Using $n - 1$ rules of form $(non-terminal) \rightarrow (non-terminal)(non-terminal)$ we can construct a string containing $n$ non-terminal symbols.

Then on each non-terminal symbol of said string of length $n$ we apply a rule of form $(non-terminal) \rightarrow (terminal)$. i.e. we apply $n$ rules.

In total we will have applied $n - 1 + n = 2n - 1$ rules.

example

Observe following grammar in Chomsky-normal form.

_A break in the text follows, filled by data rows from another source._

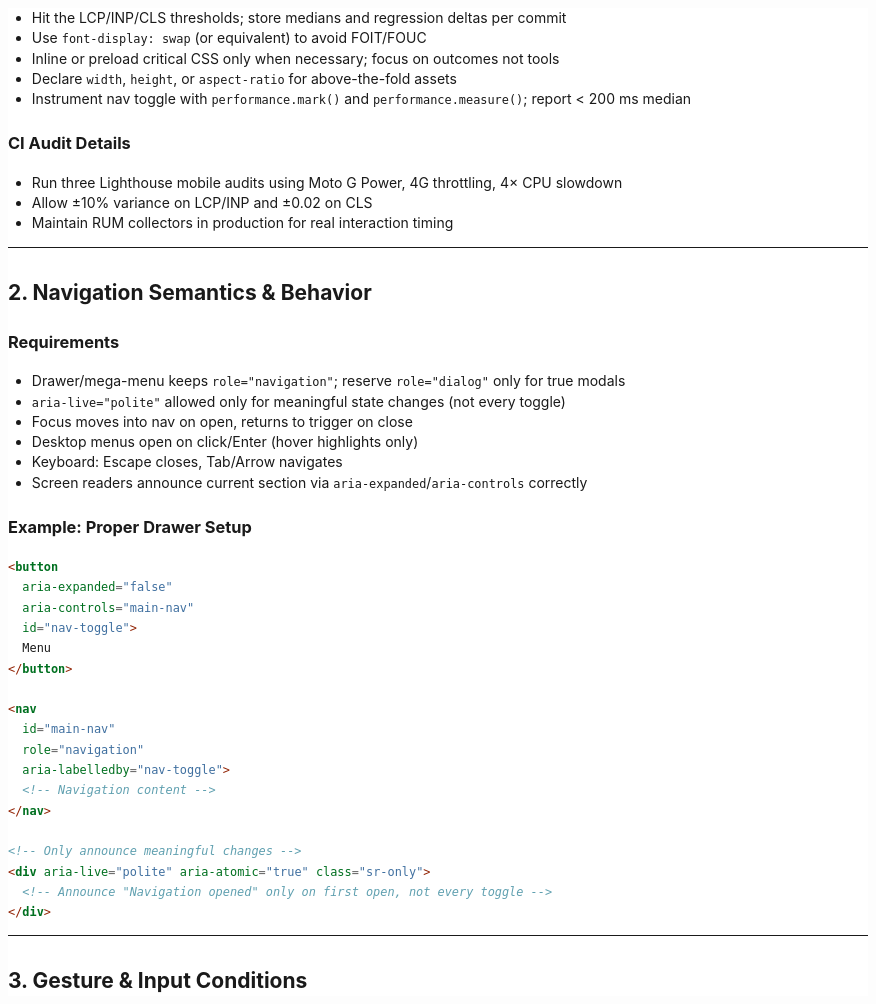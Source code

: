 - Hit the LCP/INP/CLS thresholds; store medians and regression deltas per commit
- Use `font-display: swap` (or equivalent) to avoid FOIT/FOUC
- Inline or preload critical CSS only when necessary; focus on outcomes not tools
- Declare `width`, `height`, or `aspect-ratio` for above-the-fold assets
- Instrument nav toggle with `performance.mark()` and `performance.measure()`; report < 200 ms median

### CI Audit Details

- Run three Lighthouse mobile audits using Moto G Power, 4G throttling, 4× CPU slowdown
- Allow ±10% variance on LCP/INP and ±0.02 on CLS
- Maintain RUM collectors in production for real interaction timing

---

## 2. Navigation Semantics & Behavior

### Requirements

- Drawer/mega-menu keeps `role="navigation"`; reserve `role="dialog"` only for true modals
- `aria-live="polite"` allowed only for meaningful state changes (not every toggle)
- Focus moves into nav on open, returns to trigger on close
- Desktop menus open on click/Enter (hover highlights only)
- Keyboard: Escape closes, Tab/Arrow navigates
- Screen readers announce current section via `aria-expanded`/`aria-controls` correctly

### Example: Proper Drawer Setup

```html
<button
  aria-expanded="false"
  aria-controls="main-nav"
  id="nav-toggle">
  Menu
</button>

<nav
  id="main-nav"
  role="navigation"
  aria-labelledby="nav-toggle">
  <!-- Navigation content -->
</nav>

<!-- Only announce meaningful changes -->
<div aria-live="polite" aria-atomic="true" class="sr-only">
  <!-- Announce "Navigation opened" only on first open, not every toggle -->
</div>
```

---

## 3. Gesture & Input Conditions
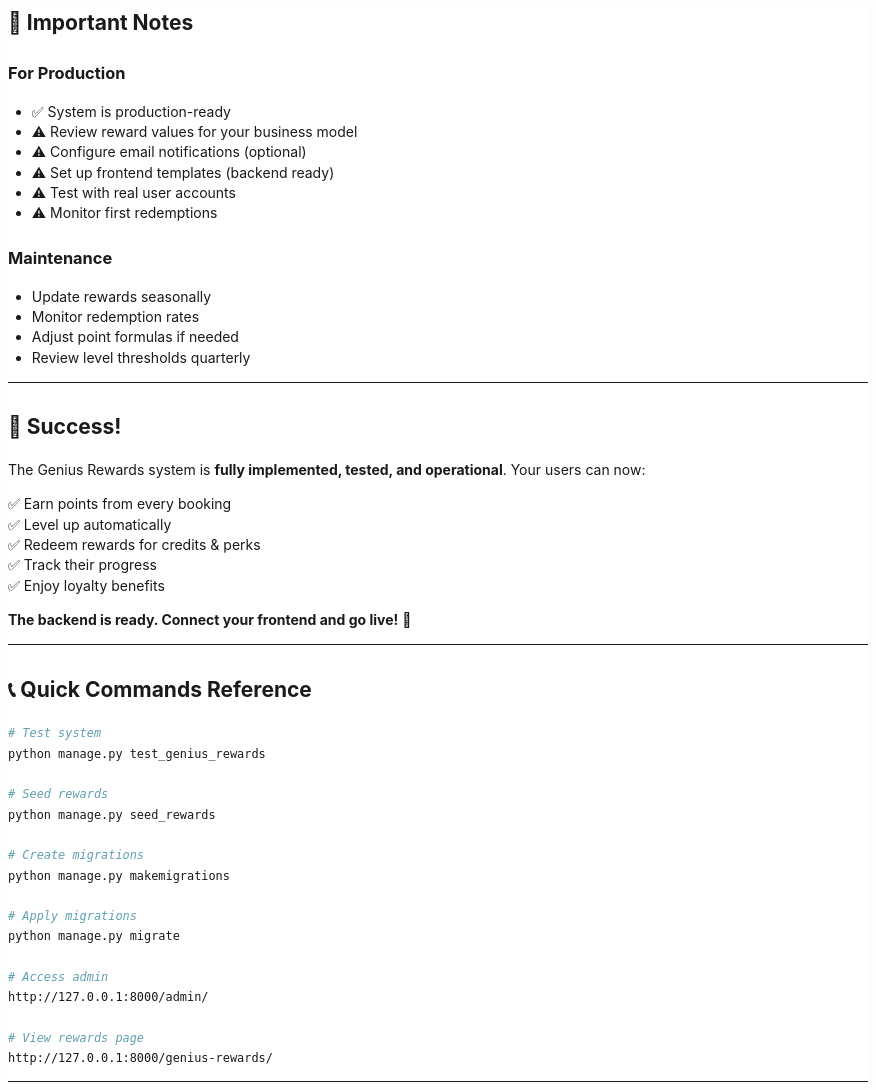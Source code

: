 ## 🚨 Important Notes

### For Production

- ✅ System is production-ready
- ⚠️ Review reward values for your business model
- ⚠️ Configure email notifications (optional)
- ⚠️ Set up frontend templates (backend ready)
- ⚠️ Test with real user accounts
- ⚠️ Monitor first redemptions

### Maintenance

- Update rewards seasonally
- Monitor redemption rates
- Adjust point formulas if needed
- Review level thresholds quarterly

---

## 🎉 Success!

The Genius Rewards system is **fully implemented, tested, and operational**. Your users can now:

✅ Earn points from every booking  
✅ Level up automatically  
✅ Redeem rewards for credits & perks  
✅ Track their progress  
✅ Enjoy loyalty benefits

**The backend is ready. Connect your frontend and go live!** 🚀

---

## 📞 Quick Commands Reference

```bash
# Test system
python manage.py test_genius_rewards

# Seed rewards
python manage.py seed_rewards

# Create migrations
python manage.py makemigrations

# Apply migrations
python manage.py migrate

# Access admin
http://127.0.0.1:8000/admin/

# View rewards page
http://127.0.0.1:8000/genius-rewards/
```

---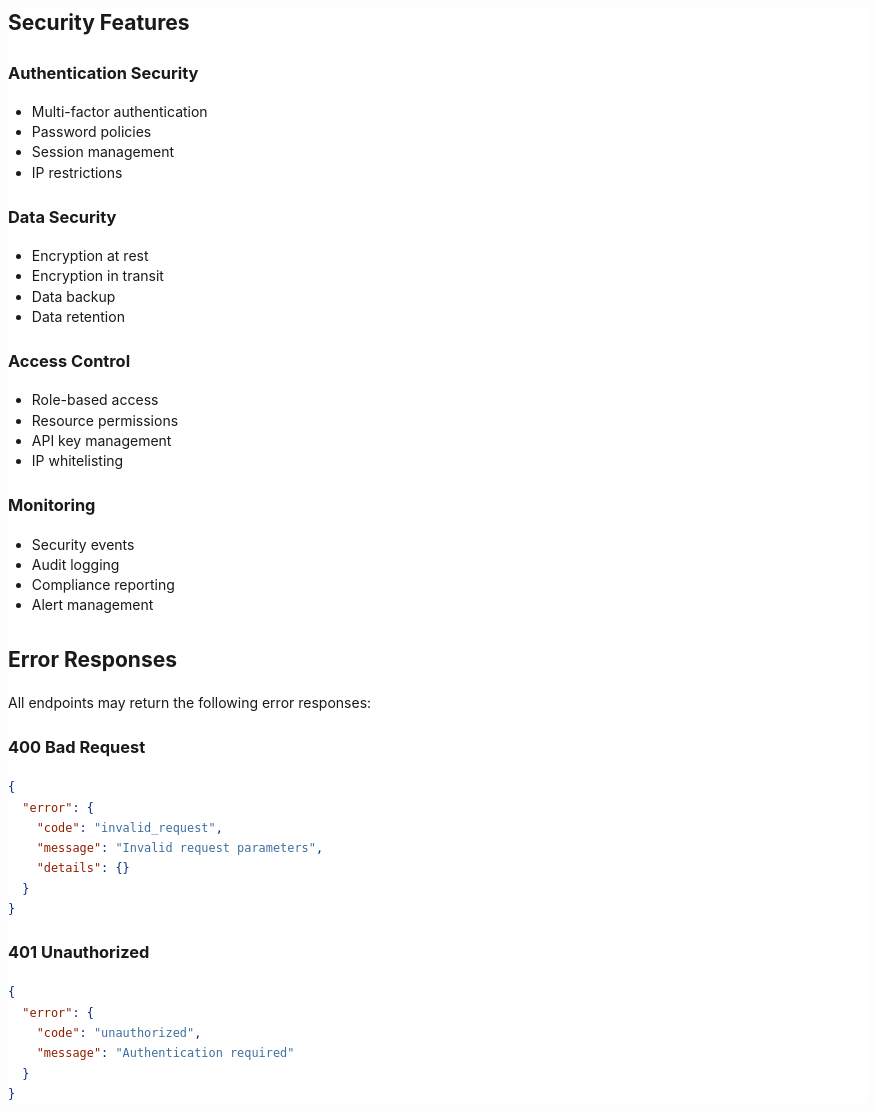 ## Security Features

### Authentication Security
- Multi-factor authentication
- Password policies
- Session management
- IP restrictions

### Data Security
- Encryption at rest
- Encryption in transit
- Data backup
- Data retention

### Access Control
- Role-based access
- Resource permissions
- API key management
- IP whitelisting

### Monitoring
- Security events
- Audit logging
- Compliance reporting
- Alert management

## Error Responses

All endpoints may return the following error responses:

### 400 Bad Request
```json
{
  "error": {
    "code": "invalid_request",
    "message": "Invalid request parameters",
    "details": {}
  }
}
```

### 401 Unauthorized
```json
{
  "error": {
    "code": "unauthorized",
    "message": "Authentication required"
  }
}
```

$ \begin{align} S & \to AB \\ A & \to BC | AC\\ A & \to h|b\\ B & \to a \\ C & \to z \\ \end{align} $

Consider following derivation

$ \begin{align} \text{Current string} & & \text{rule applied} & & \text{#rules applied} & & \text{#length of string} \\ S & & \text{\\} & & 0 & & 1 \\ AB & & S \to AB & & 1 & & 2 \\ BCB & & A \to BC & & 2 & & 3 \\ \vdots & & \vdots & & \vdots & & \vdots \\ A\cdots CB & & \text{[multiple rules]} & & n-1 & & n \end{align} $

This last line represents a string containing only non-terminals. You can see that a string containing $n$ non-terminals is derived using $n-1$ rules. Let's continue. Applying $n$ rules of form $A \to a$ to each non-terminal in the string above gives you a string containing only terminals and thus a string from the language decided by the grammar. The length of the string has not changed (it's still $n$) but we applied an additional $n$ rules so in total we have applied $n-1 + n = 2n - 1$ rules.

While this explanation hopefully gives you an intuitive understanding, I think it would be an useful excercise to construct a formal proof using induction.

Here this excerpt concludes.